What Trump's Presidency Means for Frontier Markets

Emerging-market assets rose for the first time since Donald Trump’s victory in the U.S. election as investors wagered a selloff spurred by speculation the new president will follow inflationary policies had gone too far.

A decline in U.S. Treasury yields helped sovereign bonds to rally in developing nations from India to South Africa. Mexico’s peso strengthened for a second day and the rand advanced for the first time in five days. The Russian ruble climbed amid a recovery in oil prices. Oman’s main stock index advanced the most in five weeks after Moody’s Investors Service upgraded the outlook for the nation’s banks. The Turkish market also got a boost from the shares of lenders.

Tuesday’s rebound arrested a 7 percent slide in developing-nation stocks, half of this year’s gains, and the worst four-day retreat since 2011 for currencies in the wake of concern Trump’s spending plans will drive U.S. inflation and more frequent interest-rate increases by the Federal Reserve. That speculation, based on his campaign pledges, receded to the background on Tuesday as the president-elect was yet to outline his policies.

“Investors are venturing into emerging markets gradually as there has been some calming down in U.S. Treasury yields,” said Simon Quijano-Evans, a strategist at Legal & General Group Plc in London. “As we move ahead, we have to assess Donald Trump’s policies. While the relative growth picture in emerging markets is getting nicer, that can change overnight if there’s a sudden change in global trade and net remittances.

The MSCI Emerging Markets Index rose 0.3 percent to 841.49. Financial and telecommunication-services companies led gains as seven of the benchmark’s 11 industry group’s advanced. The MSCI gauge of developing-nation currencies added 0.3 percent.

Top Movers

* The extra yield investors demand to own developing-nation debt over U.S. Treasuries fell after the biggest two-day spike in five years. The spread narrowed 16 basis points to 367 on Tuesday, according to JPMorgan Chase & Co. indexes.

* India’s 10-year sovereign bonds climbed for fifth time in six days, sending the yield down 19 points 6.53 percent. Investors bet liquidity in the financial system will improve a week after the withdrawal of high-value currency notes and slowing inflation will lend authorities more room to lower benchmark interest rates.

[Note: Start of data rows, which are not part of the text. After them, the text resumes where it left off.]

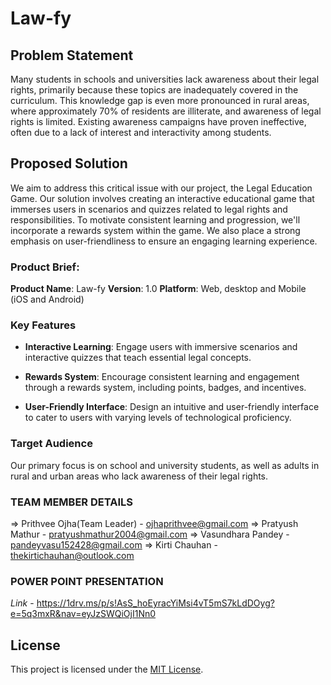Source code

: # Law-fy

## Problem Statement
Many students in schools and universities lack awareness about their legal rights, primarily because these topics are inadequately covered in the curriculum. This knowledge gap is even more pronounced in rural areas, where approximately 70% of residents are illiterate, and awareness of legal rights is limited. Existing awareness campaigns have proven ineffective, often due to a lack of interest and interactivity among students.

## Proposed Solution
We aim to address this critical issue with our project, the Legal Education Game. Our solution involves creating an interactive educational game that immerses users in scenarios and quizzes related to legal rights and responsibilities. To motivate consistent learning and progression, we'll incorporate a rewards system within the game. We also place a strong emphasis on user-friendliness to ensure an engaging learning experience.

### Product Brief:
**Product Name**: Law-fy
**Version**: 1.0
**Platform**: Web, desktop and Mobile (iOS and Android)

### Key Features
- **Interactive Learning**: Engage users with immersive scenarios and interactive quizzes that teach essential legal concepts.

- **Rewards System**: Encourage consistent learning and engagement through a rewards system, including points, badges, and incentives.

- **User-Friendly Interface**: Design an intuitive and user-friendly interface to cater to users with varying levels of technological proficiency.

### Target Audience
Our primary focus is on school and university students, as well as adults in rural and urban areas who lack awareness of their legal rights.

### TEAM MEMBER DETAILS
=> Prithvee Ojha(Team Leader) - ojhaprithvee@gmail.com 
=> Pratyush Mathur            - pratyushmathur2004@gmail.com
=> Vasundhara Pandey          - pandeyvasu152428@gmail.com
=> Kirti Chauhan              - thekirtichauhan@outlook.com

### POWER POINT PRESENTATION
*Link* - https://1drv.ms/p/s!AsS_hoEyracYiMsi4vT5mS7kLdDOyg?e=5q3mxR&nav=eyJzSWQiOjI1Nn0




## License
This project is licensed under the [MIT License](LICENSE).
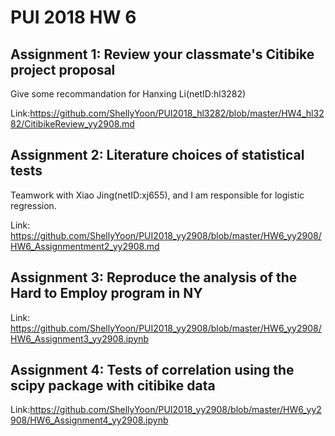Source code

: # PUI 2018 HW 6

## Assignment 1: Review your classmate's Citibike project proposal

Give some recommandation for Hanxing Li(netID:hl3282)

Link:https://github.com/ShellyYoon/PUI2018_hl3282/blob/master/HW4_hl3282/CitibikeReview_yy2908.md

## Assignment 2: Literature choices of statistical tests

Teamwork with Xiao Jing(netID:xj655), and I am responsible for logistic regression.

Link: https://github.com/ShellyYoon/PUI2018_yy2908/blob/master/HW6_yy2908/HW6_Assignmentment2_yy2908.md


## Assignment 3: Reproduce the analysis of the Hard to Employ program in NY


Link: https://github.com/ShellyYoon/PUI2018_yy2908/blob/master/HW6_yy2908/HW6_Assignment3_yy2908.ipynb


## Assignment 4: Tests of correlation using the scipy package with citibike data

Link:https://github.com/ShellyYoon/PUI2018_yy2908/blob/master/HW6_yy2908/HW6_Assignment4_yy2908.ipynb
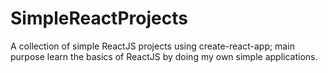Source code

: # SimpleReactProjects
A collection of simple ReactJS projects using create-react-app; main purpose learn the basics of ReactJS by
doing my own simple applications.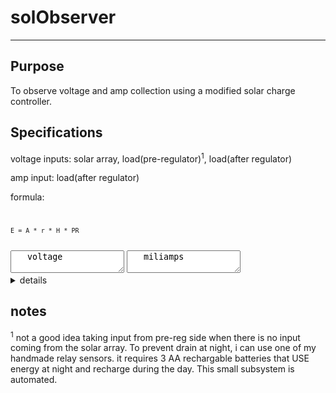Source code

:# solObserver
___
<h2>Purpose</h2> 
To observe voltage and amp collection using a modified solar charge controller.

<h2>Specifications</h2>

voltage inputs: solar array, load(pre-regulator)<sup>1</sup>, load(after regulator)

amp input: load(after regulator)

formula:
<code style='margin:5px 2px;'>

	E = A * r * H * PR

</code>

<textarea class="voltage"> &nbsp; voltage</textarea>
<textarea class="miliamps"> &nbsp; miliamps</textarea>
<details><summary>details</summary>
	<p>E = Energy</p>
    <p>A = Total solar panel Area</p>
    <p>r = solar panel yield or efficiency</p>
    <p>H = Annual average solar radiation</p>
    <p>PR = Performance ratio</p>
</details>
<h2>notes</h2>
<sup>1</sup> not a good idea taking input from pre-reg side when there is no input coming from the solar array. To prevent drain at night, i can use one of my handmade relay sensors. it requires 3 AA rechargable batteries that USE energy at night and recharge during the day.  This small subsystem is automated. 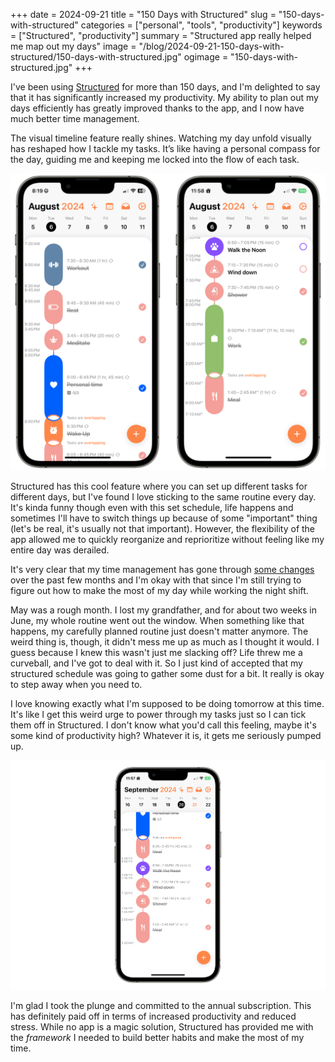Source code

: +++
date = 2024-09-21
title = "150 Days with Structured"
slug = "150-days-with-structured"
categories = ["personal", "tools", "productivity"]
keywords = ["Structured", "productivity"]
summary = "Structured app really helped me map out my days"
image = "/blog/2024-09-21-150-days-with-structured/150-days-with-structured.jpg"
ogimage = "150-days-with-structured.jpg"
+++

I've been using [Structured](https://structured.app/?ref=krabf.com) for more than 150 days, and I'm delighted to say that it has significantly increased my productivity. My ability to plan out my days efficiently has greatly improved thanks to the app, and I now have much better time management.

The visual timeline feature really shines. Watching my day unfold visually has reshaped how I tackle my tasks. It’s like having a personal compass for the day, guiding me and keeping me locked into the flow of each task.

![Structured August Setup](structured-august2024.png "Structured August Setup")

Structured has this cool feature where you can set up different tasks for different days, but I've found I love sticking to the same routine every day. It's kinda funny though even with this set schedule, life happens and sometimes I'll have to switch things up because of some "important" thing (let's be real, it's usually not that important). However, the flexibility of the app allowed me to quickly reorganize and reprioritize without feeling like my entire day was derailed.

It's very clear that my time management has gone through [some changes](https://krabf.com/structured/) over the past few months and I'm okay with that since I'm still trying to figure out how to make the most of my day while working the night shift.

May was a rough month. I lost my grandfather, and for about two weeks in June, my whole routine went out the window. When something like that happens, my carefully planned routine just doesn't matter anymore. The weird thing is, though, it didn't mess me up as much as I thought it would. I guess because I knew this wasn't just me slacking off? Life threw me a curveball, and I've got to deal with it. So I just kind of accepted that my structured schedule was going to gather some dust for a bit. It really is okay to step away when you need to.

I love knowing exactly what I'm supposed to be doing tomorrow at this time. It's like I get this weird urge to power through my tasks just so I can tick them off in Structured. I don't know what you'd call this feeling, maybe it's some kind of productivity high? Whatever it is, it gets me seriously pumped up.

![Structured September Setup](structured-september2024.png "Structured September Setup")

I'm glad I took the plunge and committed to the annual subscription. This has definitely paid off in terms of increased productivity and reduced stress. While no app is a magic solution, Structured has provided me with the *framework* I needed to build better habits and make the most of my time.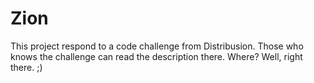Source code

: # Zion

This project respond to a code challenge from Distribusion. Those who knows the challenge can read the description there. Where? Well, right there.
 ;)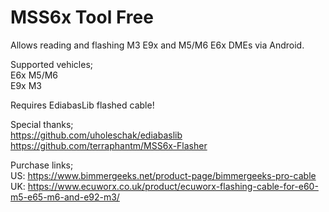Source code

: # MSS6x Tool Free

Allows reading and flashing M3 E9x and M5/M6 E6x DMEs via Android.<br>

Supported vehicles;<br>
E6x M5/M6<br>
E9x M3<br>

Requires EdiabasLib flashed cable!<br>

Special thanks;<br>
https://github.com/uholeschak/ediabaslib<br>
https://github.com/terraphantm/MSS6x-Flasher<br>

Purchase links;<br>
US: https://www.bimmergeeks.net/product-page/bimmergeeks-pro-cable<br>
UK: https://www.ecuworx.co.uk/product/ecuworx-flashing-cable-for-e60-m5-e65-m6-and-e92-m3/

* South African local-currency notes due 2026 rose for the first time in five days as yields dropped 14 basis points to 9.07 percent.

* The rand and the ruble helped lead a recovery in currencies, each strengthening at least 1.8 percent against the U.S. dollar.

* The Mexican peso rose 2.1 percent, building on yesterday’s 0.8 percent increase. Investors are now expecting Trump to dilute some of his radical policies made on the campaign trail, alleviating concern his administration would curtail bilateral trade.

* Russia’s RTS Index of dollar-denominated stocks gained 2.1 percent, its first rally in three days. The ruble added 2.2 percent to 64.62 per dollar. A selloff in the currency looked overdone, Sberbank CIB analysts said, projecting a gain to 65.

* Oman’s MSM 30 Index climbed 1.2 percent. Moody’s upgraded its outlook of the nation’s banking system to stable from negative, saying lenders’ credit profiles will remain broadly stable because of increased public spending.

* A gauge of expected volatility in emerging-market stocks rose for three days through Monday, reaching the level since June when the U.K. voted to leave the European Union.

Asset managers began lowering their recommendations on emerging-market assets this week. NN Investment Partners is now “underweight” stocks, currencies, local-currency bonds and hard-currency notes, strategist Maarten-Jan Bakkum said in London. The shaken sentiment also reflected in U.S. exchange-traded funds which invest in developing nations. The funds lost a combined $991 million on Monday alone, according to data compiled by Bloomberg .

“At some point, the emotions have to subside and the fundamentals will take over,” said Phillip Hagedorn, who helps manage about $1.7 billion at ATR KimEng Asset Management in Manila. “We could see some stability coming in this week, but volatility these days tends to be heightened.”